Below are records; how many of their lines hold the string "import"? Reply with nothing but the number.

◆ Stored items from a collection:
===

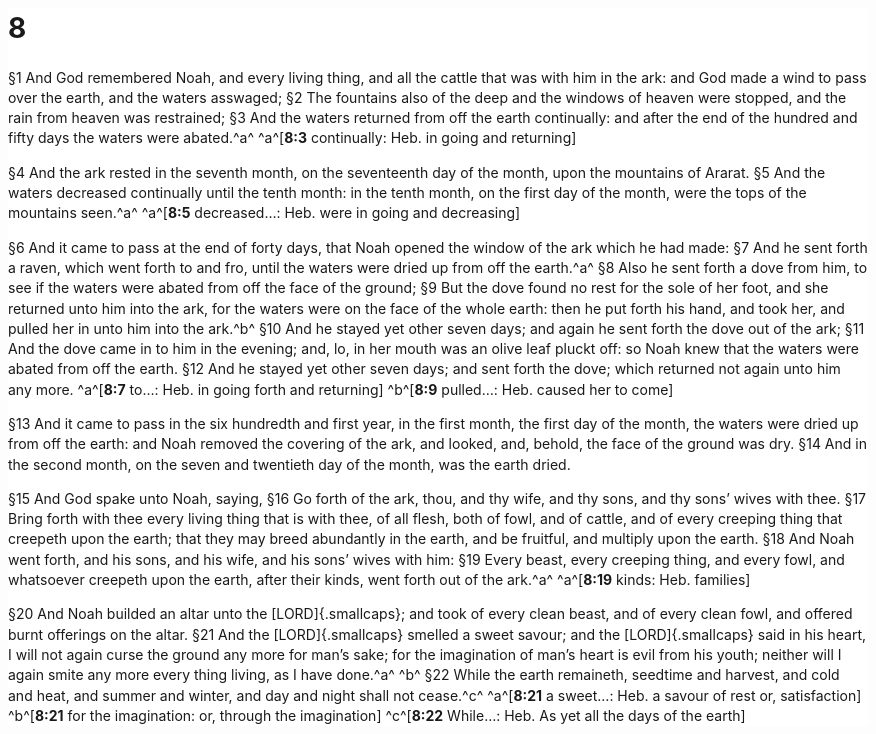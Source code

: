 # 8 
§1 And God remembered Noah, and every living thing, and all the cattle that was with him in the ark: and God made a wind to pass over the earth, and the waters asswaged; 
§2 The fountains also of the deep and the windows of heaven were stopped, and the rain from heaven was restrained; 
§3 And the waters returned from off the earth continually: and after the end of the hundred and fifty days the waters were abated.^a^ 
^a^[**8:3** continually: Heb. in going and returning]

§4 And the ark rested in the seventh month, on the seventeenth day of the month, upon the mountains of Ararat. 
§5 And the waters decreased continually until the tenth month: in the tenth month, on the first day of the month, were the tops of the mountains seen.^a^ 
^a^[**8:5** decreased…: Heb. were in going and decreasing]

§6 And it came to pass at the end of forty days, that Noah opened the window of the ark which he had made: 
§7 And he sent forth a raven, which went forth to and fro, until the waters were dried up from off the earth.^a^ 
§8 Also he sent forth a dove from him, to see if the waters were abated from off the face of the ground; 
§9 But the dove found no rest for the sole of her foot, and she returned unto him into the ark, for the waters were on the face of the whole earth: then he put forth his hand, and took her, and pulled her in unto him into the ark.^b^ 
§10 And he stayed yet other seven days; and again he sent forth the dove out of the ark; 
§11 And the dove came in to him in the evening; and, lo, in her mouth was an olive leaf pluckt off: so Noah knew that the waters were abated from off the earth. 
§12 And he stayed yet other seven days; and sent forth the dove; which returned not again unto him any more. 
^a^[**8:7** to…: Heb. in going forth and returning] ^b^[**8:9** pulled…: Heb. caused her to come]

§13 And it came to pass in the six hundredth and first year, in the first month, the first day of the month, the waters were dried up from off the earth: and Noah removed the covering of the ark, and looked, and, behold, the face of the ground was dry. 
§14 And in the second month, on the seven and twentieth day of the month, was the earth dried. 

§15 And God spake unto Noah, saying, 
§16 Go forth of the ark, thou, and thy wife, and thy sons, and thy sons’ wives with thee. 
§17 Bring forth with thee every living thing that is with thee, of all flesh, both of fowl, and of cattle, and of every creeping thing that creepeth upon the earth; that they may breed abundantly in the earth, and be fruitful, and multiply upon the earth. 
§18 And Noah went forth, and his sons, and his wife, and his sons’ wives with him: 
§19 Every beast, every creeping thing, and every fowl, and whatsoever creepeth upon the earth, after their kinds, went forth out of the ark.^a^ 
^a^[**8:19** kinds: Heb. families]

§20 And Noah builded an altar unto the [LORD]{.smallcaps}; and took of every clean beast, and of every clean fowl, and offered burnt offerings on the altar. 
§21 And the [LORD]{.smallcaps} smelled a sweet savour; and the [LORD]{.smallcaps} said in his heart, I will not again curse the ground any more for man’s sake; for the imagination of man’s heart is evil from his youth; neither will I again smite any more every thing living, as I have done.^a^ ^b^ 
§22 While the earth remaineth, seedtime and harvest, and cold and heat, and summer and winter, and day and night shall not cease.^c^
^a^[**8:21** a sweet…: Heb. a savour of rest or, satisfaction] ^b^[**8:21** for the imagination: or, through the imagination] ^c^[**8:22** While…: Heb. As yet all the days of the earth] 

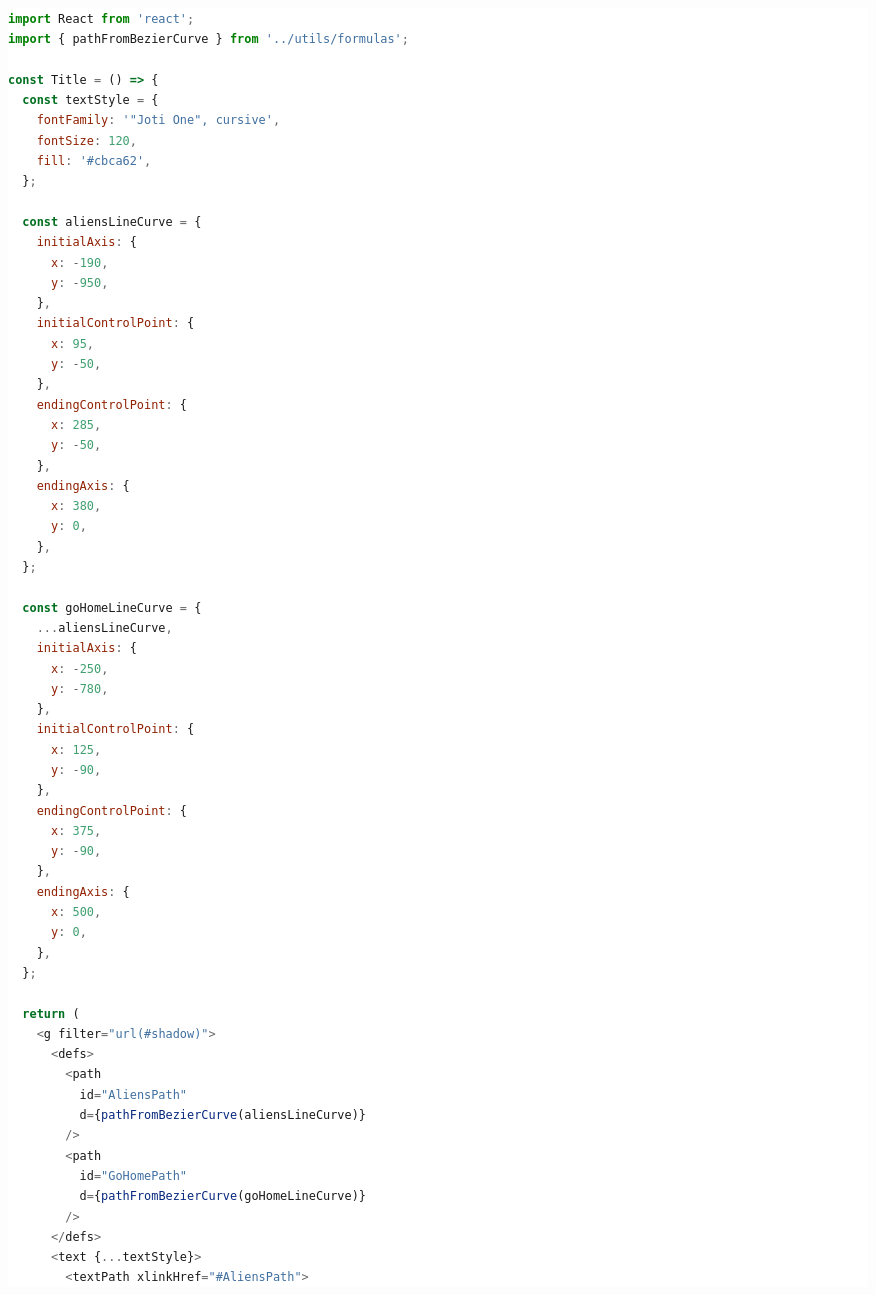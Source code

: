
 ```JavaScript
import React from 'react';
import { pathFromBezierCurve } from '../utils/formulas';

const Title = () => {
  const textStyle = {
    fontFamily: '"Joti One", cursive',
    fontSize: 120,
    fill: '#cbca62',
  };

  const aliensLineCurve = {
    initialAxis: {
      x: -190,
      y: -950,
    },
    initialControlPoint: {
      x: 95,
      y: -50,
    },
    endingControlPoint: {
      x: 285,
      y: -50,
    },
    endingAxis: {
      x: 380,
      y: 0,
    },
  };

  const goHomeLineCurve = {
    ...aliensLineCurve,
    initialAxis: {
      x: -250,
      y: -780,
    },
    initialControlPoint: {
      x: 125,
      y: -90,
    },
    endingControlPoint: {
      x: 375,
      y: -90,
    },
    endingAxis: {
      x: 500,
      y: 0,
    },
  };

  return (
    <g filter="url(#shadow)">
      <defs>
        <path
          id="AliensPath"
          d={pathFromBezierCurve(aliensLineCurve)}
        />
        <path
          id="GoHomePath"
          d={pathFromBezierCurve(goHomeLineCurve)}
        />
      </defs>
      <text {...textStyle}>
        <textPath xlinkHref="#AliensPath">
```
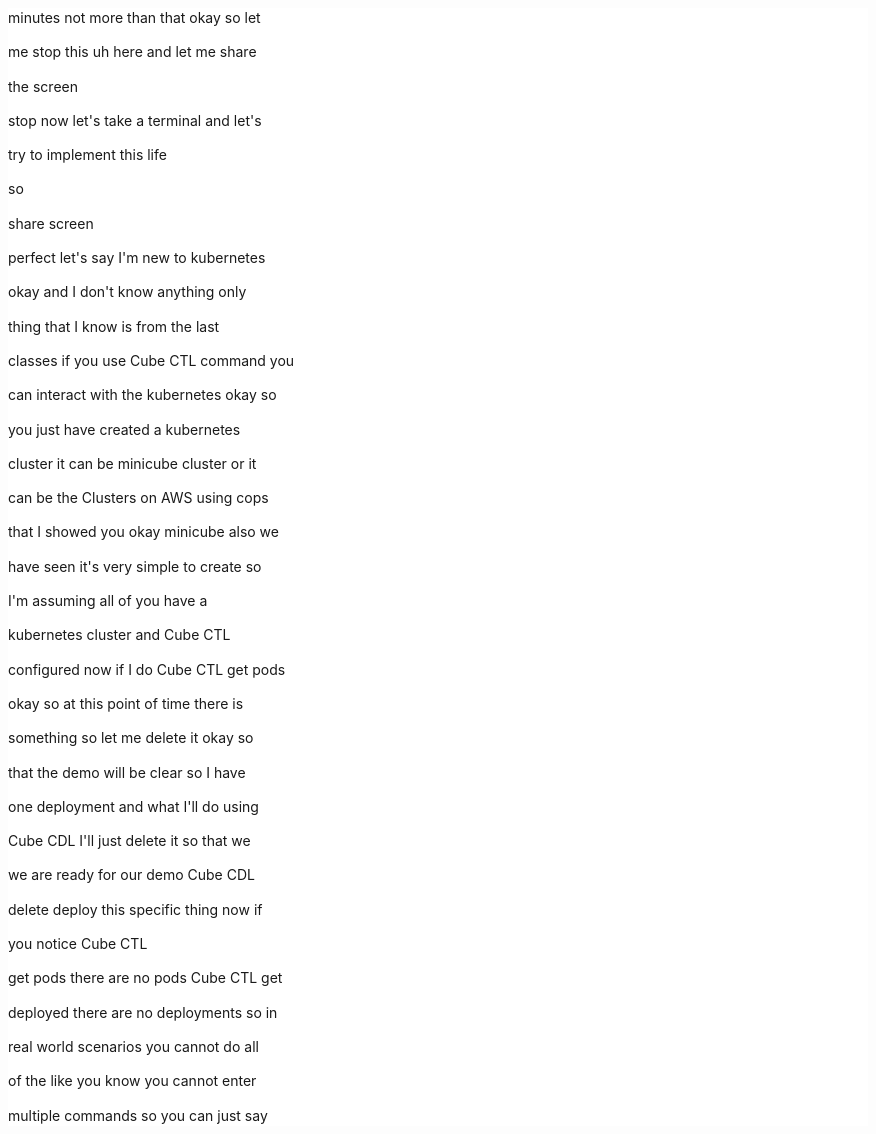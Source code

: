 minutes not more than that okay so let

me stop this uh here and let me share

the screen

stop now let's take a terminal and let's

try to implement this life

so

share screen

perfect let's say I'm new to kubernetes

okay and I don't know anything only

thing that I know is from the last

classes if you use Cube CTL command you

can interact with the kubernetes okay so

you just have created a kubernetes

cluster it can be minicube cluster or it

can be the Clusters on AWS using cops

that I showed you okay minicube also we

have seen it's very simple to create so

I'm assuming all of you have a

kubernetes cluster and Cube CTL

configured now if I do Cube CTL get pods

okay so at this point of time there is

something so let me delete it okay so

that the demo will be clear so I have

one deployment and what I'll do using

Cube CDL I'll just delete it so that we

we are ready for our demo Cube CDL

delete deploy this specific thing now if

you notice Cube CTL

get pods there are no pods Cube CTL get

deployed there are no deployments so in

real world scenarios you cannot do all

of the like you know you cannot enter

multiple commands so you can just say
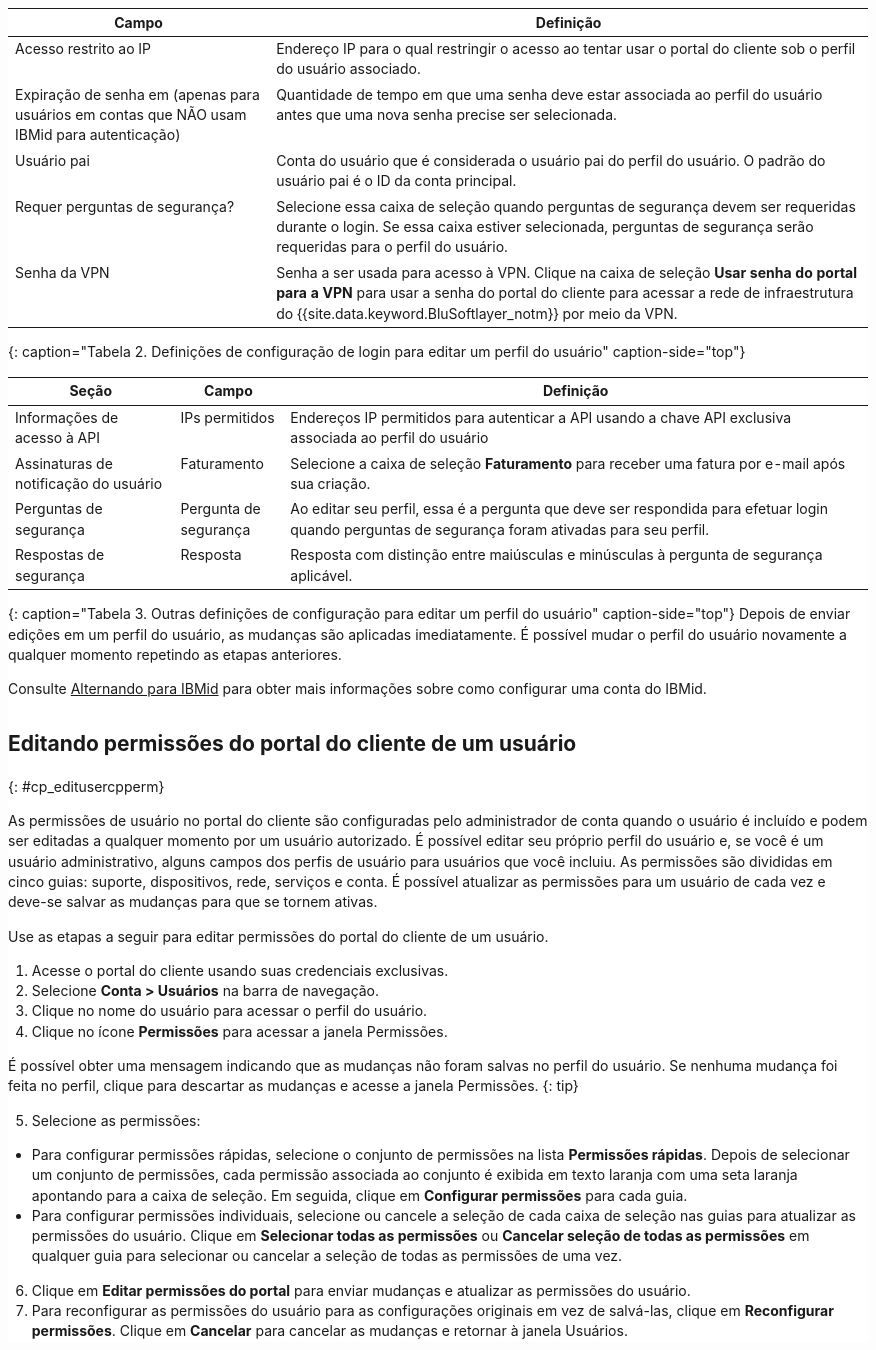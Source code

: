 |Campo|Definição|
|-----|----------|
| Acesso restrito ao IP | Endereço IP para o qual restringir o acesso ao tentar usar o portal do cliente sob o perfil do usuário associado. |
| Expiração de senha em (apenas para usuários em contas que NÃO usam IBMid para autenticação) | Quantidade de tempo em que uma senha deve estar associada ao perfil do usuário antes que uma nova senha precise ser selecionada. |
| Usuário pai | Conta do usuário que é considerada o usuário pai do perfil do usuário. O padrão do usuário pai é o ID da conta principal. |
| Requer perguntas de segurança? | Selecione essa caixa de seleção quando perguntas de segurança devem ser requeridas durante o login. Se essa caixa estiver selecionada, perguntas de segurança serão requeridas para o perfil do usuário. |
| Senha da VPN | Senha a ser usada para acesso à VPN. Clique na caixa de seleção **Usar senha do portal para a VPN** para usar a senha do portal do cliente para acessar a rede de infraestrutura do {{site.data.keyword.BluSoftlayer_notm}} por meio da VPN. |
{: caption="Tabela 2. Definições de configuração de login para editar um perfil do usuário" caption-side="top"}

|Seção|Campo|Definição|
|-------|-----|----------|
| Informações de acesso à API | IPs permitidos | Endereços IP permitidos para autenticar a API usando a chave API exclusiva associada ao perfil do usuário |
| Assinaturas de notificação do usuário | Faturamento | Selecione a caixa de seleção **Faturamento** para receber uma fatura por e-mail após sua criação. |
| Perguntas de segurança | Pergunta de segurança | Ao editar seu perfil, essa é a pergunta que deve ser respondida para efetuar login quando perguntas de segurança foram ativadas para seu perfil.
| Respostas de segurança | Resposta | Resposta com distinção entre maiúsculas e minúsculas à pergunta de segurança aplicável. |
{: caption="Tabela 3. Outras definições de configuração para editar um perfil do usuário" caption-side="top"}
Depois de enviar edições em um perfil do usuário, as mudanças são aplicadas imediatamente. É possível mudar o perfil do usuário novamente a qualquer momento repetindo as etapas anteriores.  

Consulte [Alternando para IBMid](/docs/account/softlayerlink.html#switching-to-ibmid) para obter mais informações sobre como configurar uma conta do IBMid.

## Editando permissões do portal do cliente de um usuário
{: #cp_editusercpperm}

As permissões de usuário no portal do cliente são configuradas pelo administrador de conta quando o usuário é incluído e podem ser editadas a qualquer momento por um usuário autorizado. É possível editar seu próprio perfil do usuário e, se você é um usuário administrativo, alguns campos dos perfis de usuário para usuários que você incluiu. As permissões são divididas em cinco guias: suporte, dispositivos, rede, serviços e conta. É possível atualizar as permissões para um usuário de cada vez e deve-se salvar as mudanças para que se tornem ativas.

Use as etapas a seguir para editar permissões do portal do cliente de um usuário.

1. Acesse o portal do cliente usando suas credenciais exclusivas.
2. Selecione **Conta > Usuários** na barra de navegação.
3. Clique no nome do usuário para acessar o perfil do usuário.
4. Clique no ícone **Permissões** para acessar a janela Permissões.

  É possível obter uma mensagem indicando que as mudanças não foram salvas no perfil do usuário. Se nenhuma mudança foi feita no perfil, clique para descartar as mudanças e acesse a janela Permissões.
  {: tip}

5. Selecione as permissões:
  * Para configurar permissões rápidas, selecione o conjunto de permissões na lista **Permissões rápidas**. Depois de selecionar um conjunto de permissões, cada permissão associada ao conjunto é exibida em texto laranja com uma seta laranja apontando para a caixa de seleção. Em seguida, clique em **Configurar permissões** para cada guia.
  * Para configurar permissões individuais, selecione ou cancele a seleção de cada caixa de seleção nas guias para atualizar as permissões do usuário. Clique em **Selecionar todas as permissões** ou **Cancelar seleção de todas as permissões** em qualquer guia para selecionar ou cancelar a seleção de todas as permissões de uma vez.
6. Clique em **Editar permissões do portal** para enviar mudanças e atualizar as permissões do usuário.
7. Para reconfigurar as permissões do usuário para as configurações originais em vez de salvá-las, clique em **Reconfigurar permissões**. Clique em **Cancelar** para cancelar as mudanças e retornar à janela Usuários.
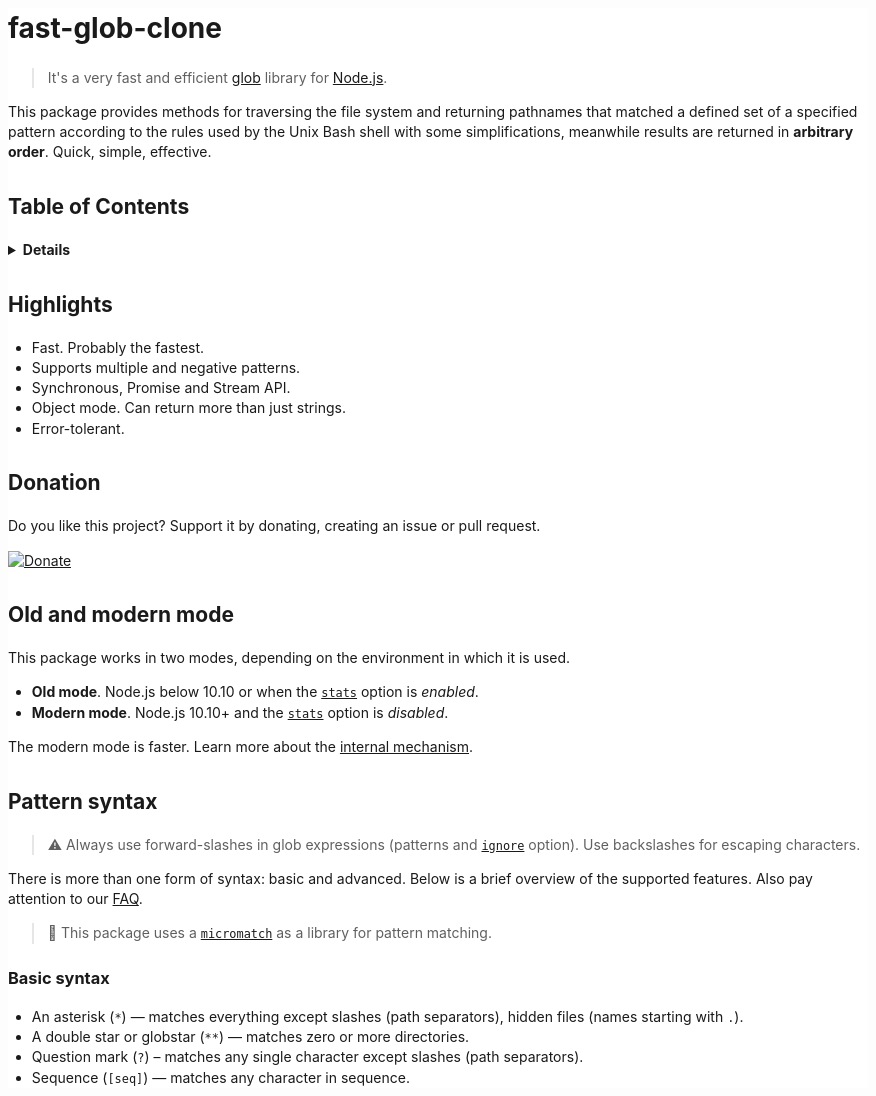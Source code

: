 # fast-glob-clone

> It's a very fast and efficient [glob][glob_definition] library for [Node.js][node_js].

This package provides methods for traversing the file system and returning pathnames that matched a defined set of a specified pattern according to the rules used by the Unix Bash shell with some simplifications, meanwhile results are returned in **arbitrary order**. Quick, simple, effective.

## Table of Contents

<details><summary><strong>Details</strong></summary></details>

## Highlights

-   Fast. Probably the fastest.
-   Supports multiple and negative patterns.
-   Synchronous, Promise and Stream API.
-   Object mode. Can return more than just strings.
-   Error-tolerant.

## Donation

Do you like this project? Support it by donating, creating an issue or pull request.

[![Donate](https://img.shields.io/badge/Donate-PayPal-green.svg)][paypal_mrmlnc]

## Old and modern mode

This package works in two modes, depending on the environment in which it is used.

-   **Old mode**. Node.js below 10.10 or when the [`stats`](#stats) option is _enabled_.
-   **Modern mode**. Node.js 10.10+ and the [`stats`](#stats) option is _disabled_.

The modern mode is faster. Learn more about the [internal mechanism][nodelib_fs_scandir_old_and_modern_modern].

## Pattern syntax

> :warning: Always use forward-slashes in glob expressions (patterns and [`ignore`](#ignore) option). Use backslashes for escaping characters.

There is more than one form of syntax: basic and advanced. Below is a brief overview of the supported features. Also pay attention to our [FAQ](#faq).

> :book: This package uses a [`micromatch`][micromatch] as a library for pattern matching.

### Basic syntax

-   An asterisk (`*`) — matches everything except slashes (path separators), hidden files (names starting with `.`).
-   A double star or globstar (`**`) — matches zero or more directories.
-   Question mark (`?`) – matches any single character except slashes (path separators).
-   Sequence (`[seq]`) — matches any character in sequence.


[bash_hackers_syntax_expansion_brace]: https://wiki.bash-hackers.org/syntax/expansion/brace
[github_gist_benchmark_nettop]: https://gist.github.com/mrmlnc/f06246b197f53c356895fa35355a367c#file-fg-benchmark-nettop-product-txt
[github_gist_benchmark_server]: https://gist.github.com/mrmlnc/f06246b197f53c356895fa35355a367c#file-fg-benchmark-server-product-txt
[github_releases]: https://github.com/noaholatoye/fast-glob-clone/releases
[glob_definition]: https://en.wikipedia.org/wiki/Glob_(programming)
[glob_linux_man]: http://man7.org/linux/man-pages/man3/glob.3.html
[intel_ssd]: https://ark.intel.com/content/www/us/en/ark/products/93012/intel-ssd-dc-s3520-series-240gb-2-5in-sata-6gb-s-3d1-mlc.html
[micromatch_backslashes]: https://github.com/micromatch/micromatch#backslashes
[micromatch_braces]: https://github.com/micromatch/braces
[micromatch_extended_globbing]: https://github.com/micromatch/micromatch#extended-globbing
[micromatch_extglobs]: https://github.com/micromatch/micromatch#extglobs
[micromatch_regex_character_classes]: https://github.com/micromatch/micromatch#regex-character-classes
[micromatch]: https://github.com/micromatch/micromatch
[node_js_fs_class_fs_dirent]: https://nodejs.org/api/fs.html#fs_class_fs_dirent
[node_js_fs_class_fs_stats]: https://nodejs.org/api/fs.html#fs_class_fs_stats
[node_js_stream_readable_streams]: https://nodejs.org/api/stream.html#stream_readable_streams
[node_js]: https://nodejs.org/en
[nodelib_fs_scandir_old_and_modern_modern]: https://github.com/nodelib/nodelib/blob/master/packages/fs/fs.scandir/README.md#old-and-modern-mode
[npm_normalize_path]: https://www.npmjs.com/package/normalize-path
[npm_unixify]: https://www.npmjs.com/package/unixify
[paypal_mrmlnc]: https://paypal.me/mrmlnc
[picomatch_matching_behavior]: https://github.com/micromatch/picomatch#matching-behavior-vs-bash
[picomatch_matching_special_characters_as_literals]: https://github.com/micromatch/picomatch#matching-special-characters-as-literals
[picomatch_posix_brackets]: https://github.com/micromatch/picomatch#posix-brackets
[regular_expressions_brackets]: https://www.regular-expressions.info/brackets.html
[silicon_power_ssd]: https://www.silicon-power.com/web/product-1
[unc_path]: https://docs.microsoft.com/en-us/openspecs/windows_protocols/ms-dtyp/62e862f4-2a51-452e-8eeb-dc4ff5ee33cc
[vultr_pricing_baremetal]: https://www.vultr.com/pricing/baremetal
[wikipedia_case_sensitivity]: https://en.wikipedia.org/wiki/Case_sensitivity
[zotac_bi323]: https://www.zotac.com/ee/product/mini_pcs/zbox-bi323
[nodejs_thread_pool]: https://nodejs.org/en/docs/guides/dont-block-the-event-loop
[libuv_thread_pool]: http://docs.libuv.org/en/v1.x/threadpool.html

===

◆ Solution to the problem:
2